[Document images with source code]
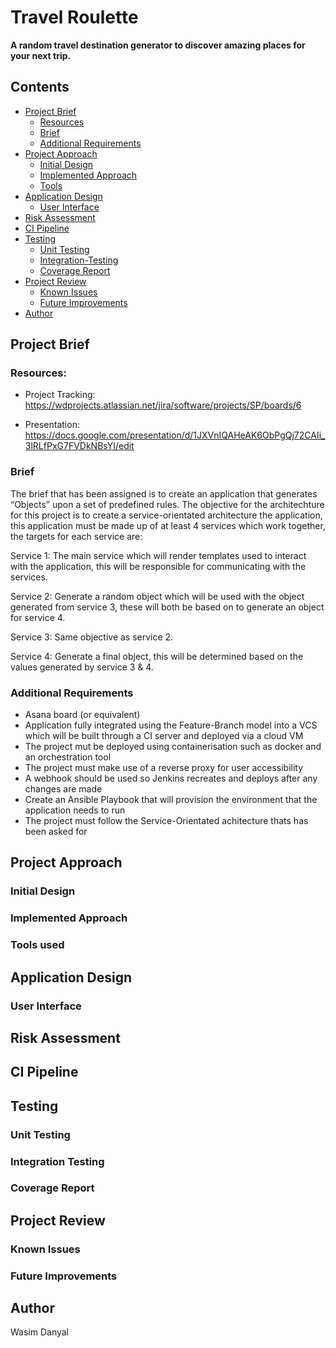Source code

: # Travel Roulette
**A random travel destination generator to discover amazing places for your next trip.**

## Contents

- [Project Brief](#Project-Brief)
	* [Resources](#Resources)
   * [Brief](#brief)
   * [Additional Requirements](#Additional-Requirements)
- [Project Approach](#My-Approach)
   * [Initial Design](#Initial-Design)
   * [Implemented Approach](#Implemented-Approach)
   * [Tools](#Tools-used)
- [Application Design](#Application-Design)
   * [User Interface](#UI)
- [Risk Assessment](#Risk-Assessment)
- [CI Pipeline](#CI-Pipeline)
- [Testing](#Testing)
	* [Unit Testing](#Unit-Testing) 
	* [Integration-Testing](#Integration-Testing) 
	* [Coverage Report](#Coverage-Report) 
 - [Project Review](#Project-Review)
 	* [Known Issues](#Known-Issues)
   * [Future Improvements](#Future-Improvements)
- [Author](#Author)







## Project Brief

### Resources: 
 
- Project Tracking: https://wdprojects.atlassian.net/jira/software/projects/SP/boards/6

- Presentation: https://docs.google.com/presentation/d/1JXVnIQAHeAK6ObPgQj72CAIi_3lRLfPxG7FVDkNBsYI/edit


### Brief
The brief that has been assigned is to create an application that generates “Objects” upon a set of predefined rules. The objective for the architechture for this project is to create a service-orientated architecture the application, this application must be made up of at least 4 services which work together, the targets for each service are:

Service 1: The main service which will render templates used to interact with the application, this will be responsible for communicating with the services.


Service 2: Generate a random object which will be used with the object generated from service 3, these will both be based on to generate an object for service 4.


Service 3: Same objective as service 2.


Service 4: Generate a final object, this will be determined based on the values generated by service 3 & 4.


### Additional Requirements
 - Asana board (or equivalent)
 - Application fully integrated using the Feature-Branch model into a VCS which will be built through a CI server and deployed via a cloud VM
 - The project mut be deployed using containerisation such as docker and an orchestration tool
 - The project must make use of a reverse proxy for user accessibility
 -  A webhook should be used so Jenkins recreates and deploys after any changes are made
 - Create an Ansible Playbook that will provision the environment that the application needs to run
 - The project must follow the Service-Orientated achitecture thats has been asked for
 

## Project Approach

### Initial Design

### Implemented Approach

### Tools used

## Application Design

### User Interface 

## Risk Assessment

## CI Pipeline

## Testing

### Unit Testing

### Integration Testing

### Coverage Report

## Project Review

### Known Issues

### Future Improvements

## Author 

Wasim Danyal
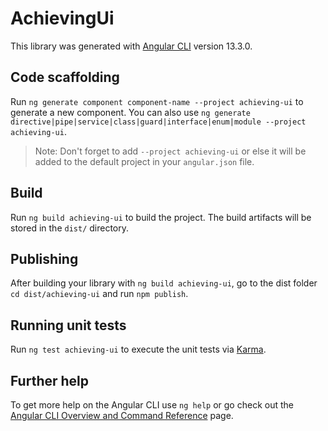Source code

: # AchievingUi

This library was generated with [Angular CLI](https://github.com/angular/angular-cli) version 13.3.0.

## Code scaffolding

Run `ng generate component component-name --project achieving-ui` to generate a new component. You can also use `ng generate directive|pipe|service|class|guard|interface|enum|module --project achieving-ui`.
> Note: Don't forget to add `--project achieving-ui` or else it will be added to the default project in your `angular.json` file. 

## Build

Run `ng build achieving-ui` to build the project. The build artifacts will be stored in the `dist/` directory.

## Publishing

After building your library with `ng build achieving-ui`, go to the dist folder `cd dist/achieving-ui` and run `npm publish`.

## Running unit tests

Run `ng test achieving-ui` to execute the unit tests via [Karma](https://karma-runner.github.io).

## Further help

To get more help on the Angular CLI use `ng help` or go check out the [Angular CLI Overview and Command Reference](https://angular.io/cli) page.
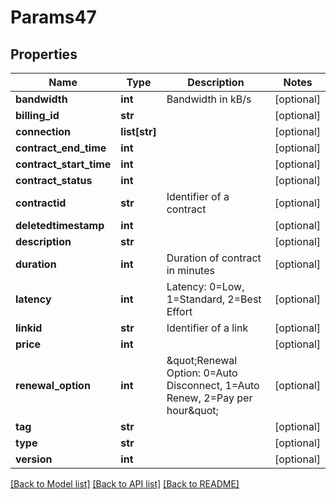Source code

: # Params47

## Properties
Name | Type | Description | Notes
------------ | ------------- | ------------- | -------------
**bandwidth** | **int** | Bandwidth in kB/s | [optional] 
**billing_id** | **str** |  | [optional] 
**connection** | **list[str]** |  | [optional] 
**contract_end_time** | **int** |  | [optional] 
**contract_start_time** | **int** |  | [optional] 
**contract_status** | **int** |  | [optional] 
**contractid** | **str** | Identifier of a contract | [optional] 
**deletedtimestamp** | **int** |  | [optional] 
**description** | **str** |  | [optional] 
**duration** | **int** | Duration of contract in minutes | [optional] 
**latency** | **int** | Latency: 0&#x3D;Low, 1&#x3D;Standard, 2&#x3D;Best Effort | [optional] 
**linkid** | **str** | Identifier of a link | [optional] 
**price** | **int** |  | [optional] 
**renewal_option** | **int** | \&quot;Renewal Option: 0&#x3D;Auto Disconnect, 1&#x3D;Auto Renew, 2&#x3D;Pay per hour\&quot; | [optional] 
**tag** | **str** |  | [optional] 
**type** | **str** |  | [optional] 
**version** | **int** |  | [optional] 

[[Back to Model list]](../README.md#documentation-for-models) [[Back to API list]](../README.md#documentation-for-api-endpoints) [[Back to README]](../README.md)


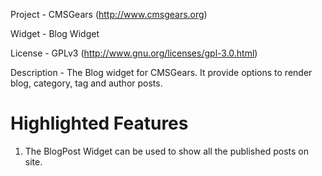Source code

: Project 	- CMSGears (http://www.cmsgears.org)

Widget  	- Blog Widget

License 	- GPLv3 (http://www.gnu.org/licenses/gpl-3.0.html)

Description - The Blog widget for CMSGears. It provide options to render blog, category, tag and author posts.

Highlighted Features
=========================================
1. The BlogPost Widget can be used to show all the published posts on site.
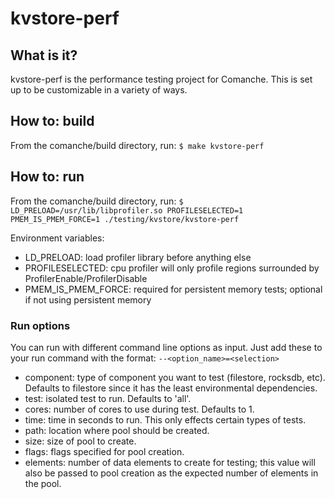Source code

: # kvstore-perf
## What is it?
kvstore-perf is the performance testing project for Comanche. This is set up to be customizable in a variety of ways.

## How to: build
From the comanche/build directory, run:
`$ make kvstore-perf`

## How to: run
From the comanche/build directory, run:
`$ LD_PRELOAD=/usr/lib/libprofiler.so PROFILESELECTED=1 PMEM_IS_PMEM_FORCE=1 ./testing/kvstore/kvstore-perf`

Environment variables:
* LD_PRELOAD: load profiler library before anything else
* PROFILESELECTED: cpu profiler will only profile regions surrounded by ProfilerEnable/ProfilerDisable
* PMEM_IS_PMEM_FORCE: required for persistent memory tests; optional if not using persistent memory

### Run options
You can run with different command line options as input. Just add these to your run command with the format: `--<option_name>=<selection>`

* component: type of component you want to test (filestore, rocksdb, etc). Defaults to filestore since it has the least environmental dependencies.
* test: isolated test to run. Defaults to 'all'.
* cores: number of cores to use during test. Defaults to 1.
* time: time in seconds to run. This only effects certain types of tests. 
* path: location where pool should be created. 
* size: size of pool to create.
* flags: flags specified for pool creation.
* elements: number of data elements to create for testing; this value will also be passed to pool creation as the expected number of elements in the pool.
---
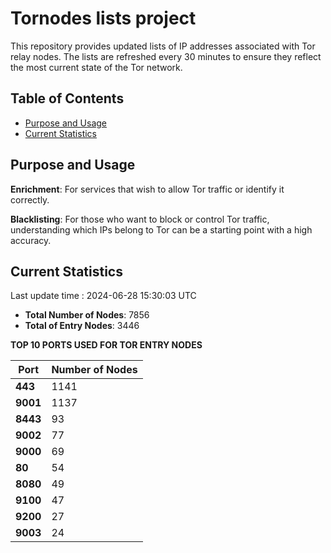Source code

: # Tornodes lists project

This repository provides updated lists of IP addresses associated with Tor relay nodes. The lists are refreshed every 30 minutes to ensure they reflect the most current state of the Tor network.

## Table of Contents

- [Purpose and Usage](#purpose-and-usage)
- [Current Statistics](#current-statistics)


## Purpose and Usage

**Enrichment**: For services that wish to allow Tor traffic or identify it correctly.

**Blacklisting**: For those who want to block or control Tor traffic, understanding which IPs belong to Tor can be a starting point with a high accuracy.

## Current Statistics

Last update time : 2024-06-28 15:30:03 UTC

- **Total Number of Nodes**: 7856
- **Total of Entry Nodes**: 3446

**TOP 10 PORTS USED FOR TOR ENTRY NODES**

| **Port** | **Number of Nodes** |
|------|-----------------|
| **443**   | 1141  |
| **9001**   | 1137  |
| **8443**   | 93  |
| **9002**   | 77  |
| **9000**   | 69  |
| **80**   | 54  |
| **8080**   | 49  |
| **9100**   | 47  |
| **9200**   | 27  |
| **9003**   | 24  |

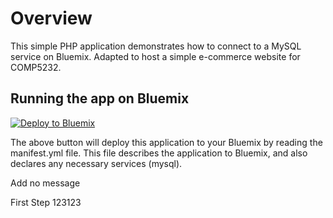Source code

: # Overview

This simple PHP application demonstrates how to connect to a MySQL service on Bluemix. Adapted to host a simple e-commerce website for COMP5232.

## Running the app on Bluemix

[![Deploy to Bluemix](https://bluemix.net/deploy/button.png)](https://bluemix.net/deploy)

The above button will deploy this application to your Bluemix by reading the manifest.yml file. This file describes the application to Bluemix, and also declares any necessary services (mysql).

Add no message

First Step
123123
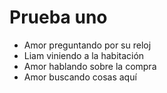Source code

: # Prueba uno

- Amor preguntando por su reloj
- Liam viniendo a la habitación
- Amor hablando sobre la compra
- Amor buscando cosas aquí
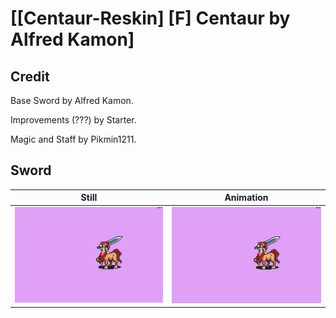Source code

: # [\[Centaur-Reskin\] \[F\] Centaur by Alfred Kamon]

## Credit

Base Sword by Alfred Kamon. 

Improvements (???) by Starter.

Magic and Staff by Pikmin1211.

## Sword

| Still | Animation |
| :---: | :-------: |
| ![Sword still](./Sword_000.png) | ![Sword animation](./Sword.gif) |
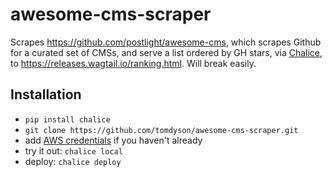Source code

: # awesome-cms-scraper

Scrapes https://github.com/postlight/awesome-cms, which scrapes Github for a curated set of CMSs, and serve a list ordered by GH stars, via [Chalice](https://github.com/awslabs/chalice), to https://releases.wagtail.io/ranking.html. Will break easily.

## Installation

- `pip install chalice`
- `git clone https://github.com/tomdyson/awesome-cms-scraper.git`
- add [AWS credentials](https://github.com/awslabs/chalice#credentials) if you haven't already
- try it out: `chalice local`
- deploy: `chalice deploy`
* * *
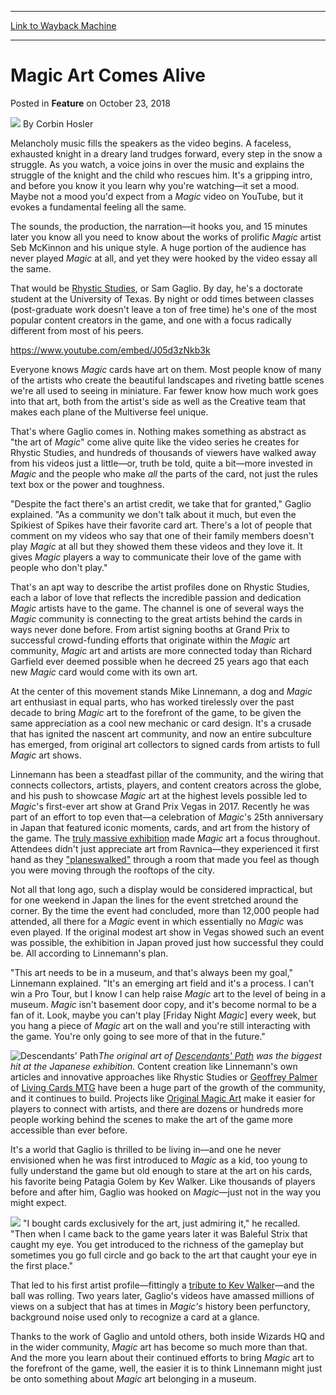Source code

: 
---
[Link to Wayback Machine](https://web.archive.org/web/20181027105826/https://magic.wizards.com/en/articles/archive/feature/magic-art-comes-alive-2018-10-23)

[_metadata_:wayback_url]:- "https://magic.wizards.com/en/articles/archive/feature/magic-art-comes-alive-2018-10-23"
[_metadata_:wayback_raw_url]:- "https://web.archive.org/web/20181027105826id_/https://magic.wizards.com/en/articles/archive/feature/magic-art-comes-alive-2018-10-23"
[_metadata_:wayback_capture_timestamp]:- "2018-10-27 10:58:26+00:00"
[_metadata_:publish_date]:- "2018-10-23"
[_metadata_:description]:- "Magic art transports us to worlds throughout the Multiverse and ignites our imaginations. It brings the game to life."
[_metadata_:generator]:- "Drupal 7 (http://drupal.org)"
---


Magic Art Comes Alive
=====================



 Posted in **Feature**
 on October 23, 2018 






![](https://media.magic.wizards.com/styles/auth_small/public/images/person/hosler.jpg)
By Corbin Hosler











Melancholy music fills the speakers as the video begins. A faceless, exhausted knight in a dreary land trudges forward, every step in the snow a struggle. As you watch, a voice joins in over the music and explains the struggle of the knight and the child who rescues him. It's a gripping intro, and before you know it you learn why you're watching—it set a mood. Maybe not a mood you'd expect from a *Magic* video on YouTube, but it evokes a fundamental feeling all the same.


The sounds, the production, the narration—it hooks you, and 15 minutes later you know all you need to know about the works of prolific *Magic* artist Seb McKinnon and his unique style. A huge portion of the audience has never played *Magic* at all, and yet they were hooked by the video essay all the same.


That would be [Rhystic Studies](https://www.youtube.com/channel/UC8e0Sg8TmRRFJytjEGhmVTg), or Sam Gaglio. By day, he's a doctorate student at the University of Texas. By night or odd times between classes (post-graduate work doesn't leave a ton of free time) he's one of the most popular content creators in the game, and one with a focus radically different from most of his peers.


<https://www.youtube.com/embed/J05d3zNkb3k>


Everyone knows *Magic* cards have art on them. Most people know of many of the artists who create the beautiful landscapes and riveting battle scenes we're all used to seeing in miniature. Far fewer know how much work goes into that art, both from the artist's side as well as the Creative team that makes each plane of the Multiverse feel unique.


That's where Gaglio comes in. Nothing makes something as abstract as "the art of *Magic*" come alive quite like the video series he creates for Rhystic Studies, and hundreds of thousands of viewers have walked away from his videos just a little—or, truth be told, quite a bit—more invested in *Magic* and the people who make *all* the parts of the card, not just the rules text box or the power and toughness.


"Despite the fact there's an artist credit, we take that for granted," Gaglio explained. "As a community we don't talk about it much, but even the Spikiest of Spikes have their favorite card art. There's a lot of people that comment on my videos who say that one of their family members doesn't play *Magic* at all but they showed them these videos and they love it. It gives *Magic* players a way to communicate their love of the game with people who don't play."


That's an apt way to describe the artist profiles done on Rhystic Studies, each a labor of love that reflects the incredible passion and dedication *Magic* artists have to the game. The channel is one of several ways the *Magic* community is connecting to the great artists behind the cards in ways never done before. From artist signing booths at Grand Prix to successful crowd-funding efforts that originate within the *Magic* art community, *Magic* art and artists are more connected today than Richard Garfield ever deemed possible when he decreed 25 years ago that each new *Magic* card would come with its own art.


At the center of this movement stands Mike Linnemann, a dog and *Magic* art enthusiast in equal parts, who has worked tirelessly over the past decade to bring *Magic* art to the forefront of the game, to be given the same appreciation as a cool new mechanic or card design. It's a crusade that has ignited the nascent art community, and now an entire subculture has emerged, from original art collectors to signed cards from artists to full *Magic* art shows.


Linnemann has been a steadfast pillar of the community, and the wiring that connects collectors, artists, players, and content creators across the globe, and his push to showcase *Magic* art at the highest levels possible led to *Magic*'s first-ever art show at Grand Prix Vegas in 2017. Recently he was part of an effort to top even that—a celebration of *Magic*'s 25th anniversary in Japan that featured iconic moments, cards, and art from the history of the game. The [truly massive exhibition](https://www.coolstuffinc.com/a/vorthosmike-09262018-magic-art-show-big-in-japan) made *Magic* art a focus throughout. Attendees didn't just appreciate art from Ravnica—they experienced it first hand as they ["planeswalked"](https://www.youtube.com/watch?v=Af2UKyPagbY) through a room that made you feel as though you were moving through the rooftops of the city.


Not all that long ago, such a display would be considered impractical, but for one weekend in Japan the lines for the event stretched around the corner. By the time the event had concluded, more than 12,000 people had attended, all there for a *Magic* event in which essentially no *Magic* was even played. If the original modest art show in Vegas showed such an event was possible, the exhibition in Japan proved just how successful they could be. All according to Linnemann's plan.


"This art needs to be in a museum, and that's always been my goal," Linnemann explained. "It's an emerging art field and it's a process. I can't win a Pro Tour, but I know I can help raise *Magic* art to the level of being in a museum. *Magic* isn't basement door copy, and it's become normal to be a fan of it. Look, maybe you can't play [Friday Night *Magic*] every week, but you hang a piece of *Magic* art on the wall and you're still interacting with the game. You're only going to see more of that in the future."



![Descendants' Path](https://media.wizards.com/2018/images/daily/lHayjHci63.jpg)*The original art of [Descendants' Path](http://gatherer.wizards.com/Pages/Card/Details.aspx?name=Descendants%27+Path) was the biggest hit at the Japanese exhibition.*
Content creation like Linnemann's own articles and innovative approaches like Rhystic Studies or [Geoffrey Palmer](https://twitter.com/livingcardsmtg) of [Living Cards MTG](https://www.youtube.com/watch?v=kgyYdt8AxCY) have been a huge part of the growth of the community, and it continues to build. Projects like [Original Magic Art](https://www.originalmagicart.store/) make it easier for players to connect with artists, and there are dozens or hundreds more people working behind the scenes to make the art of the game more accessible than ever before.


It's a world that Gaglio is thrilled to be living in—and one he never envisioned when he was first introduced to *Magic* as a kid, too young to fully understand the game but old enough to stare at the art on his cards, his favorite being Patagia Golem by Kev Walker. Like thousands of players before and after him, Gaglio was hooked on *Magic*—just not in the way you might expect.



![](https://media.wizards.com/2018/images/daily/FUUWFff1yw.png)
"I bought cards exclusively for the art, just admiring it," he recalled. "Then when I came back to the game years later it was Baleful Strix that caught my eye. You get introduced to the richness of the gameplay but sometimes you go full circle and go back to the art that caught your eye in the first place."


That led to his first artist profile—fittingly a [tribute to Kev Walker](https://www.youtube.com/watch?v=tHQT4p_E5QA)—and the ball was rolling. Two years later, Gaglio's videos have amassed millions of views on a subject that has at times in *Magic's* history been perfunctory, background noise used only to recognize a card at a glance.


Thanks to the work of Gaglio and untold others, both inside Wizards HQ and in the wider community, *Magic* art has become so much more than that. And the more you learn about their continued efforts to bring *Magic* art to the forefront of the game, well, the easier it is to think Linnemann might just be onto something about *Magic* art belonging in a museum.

= Problem =
Write down again, exactly as given, only the lines above that fall from the line with "## Purpose and Usage" to the line with "TOR ENTRY NODES**", inclusive.

= Your response =
## Purpose and Usage

**Enrichment**: For services that wish to allow Tor traffic or identify it correctly.

**Blacklisting**: For those who want to block or control Tor traffic, understanding which IPs belong to Tor can be a starting point with a high accuracy.

## Current Statistics

Last update time : 2024-06-28 15:30:03 UTC

- **Total Number of Nodes**: 7856
- **Total of Entry Nodes**: 3446

**TOP 10 PORTS USED FOR TOR ENTRY NODES**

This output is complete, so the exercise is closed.